▶ _Aim of the task_: Return the lines that run from the beginning of the entries to the line holding "Bioinformatics and Biostatistics，CIBB）", inclusive, and drop the pictures.

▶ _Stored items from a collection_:
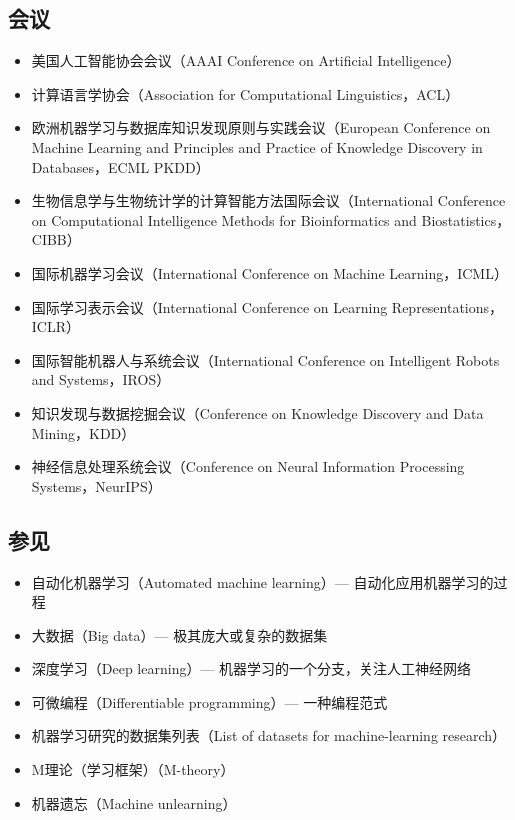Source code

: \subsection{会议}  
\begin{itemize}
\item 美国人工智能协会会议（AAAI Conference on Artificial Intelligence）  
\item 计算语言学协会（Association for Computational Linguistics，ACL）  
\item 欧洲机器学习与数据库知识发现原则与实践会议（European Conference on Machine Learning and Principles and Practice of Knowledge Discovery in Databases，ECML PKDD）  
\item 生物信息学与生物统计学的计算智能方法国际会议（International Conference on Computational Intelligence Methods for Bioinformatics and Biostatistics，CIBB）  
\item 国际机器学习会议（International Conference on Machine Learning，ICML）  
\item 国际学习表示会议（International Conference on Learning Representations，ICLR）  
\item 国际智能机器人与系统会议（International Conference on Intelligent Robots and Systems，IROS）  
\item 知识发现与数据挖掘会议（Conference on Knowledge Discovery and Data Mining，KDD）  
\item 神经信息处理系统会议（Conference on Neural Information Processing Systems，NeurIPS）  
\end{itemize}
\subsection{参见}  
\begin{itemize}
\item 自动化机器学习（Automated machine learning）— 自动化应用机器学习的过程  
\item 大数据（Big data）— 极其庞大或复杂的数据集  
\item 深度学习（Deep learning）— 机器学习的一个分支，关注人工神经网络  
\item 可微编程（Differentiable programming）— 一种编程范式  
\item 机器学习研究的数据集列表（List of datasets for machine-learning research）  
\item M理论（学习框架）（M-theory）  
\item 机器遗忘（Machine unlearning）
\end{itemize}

▶ _Exercise solution_:
Source code

: \subsection{会议}  
\begin{itemize}
\item 美国人工智能协会会议（AAAI Conference on Artificial Intelligence）  
\item 计算语言学协会（Association for Computational Linguistics，ACL）  
\item 欧洲机器学习与数据库知识发现原则与实践会议（European Conference on Machine Learning and Principles and Practice of Knowledge Discovery in Databases，ECML PKDD）  
\item 生物信息学与生物统计学的计算智能方法国际会议（International Conference on Computational Intelligence Methods for Bioinformatics and Biostatistics，CIBB）  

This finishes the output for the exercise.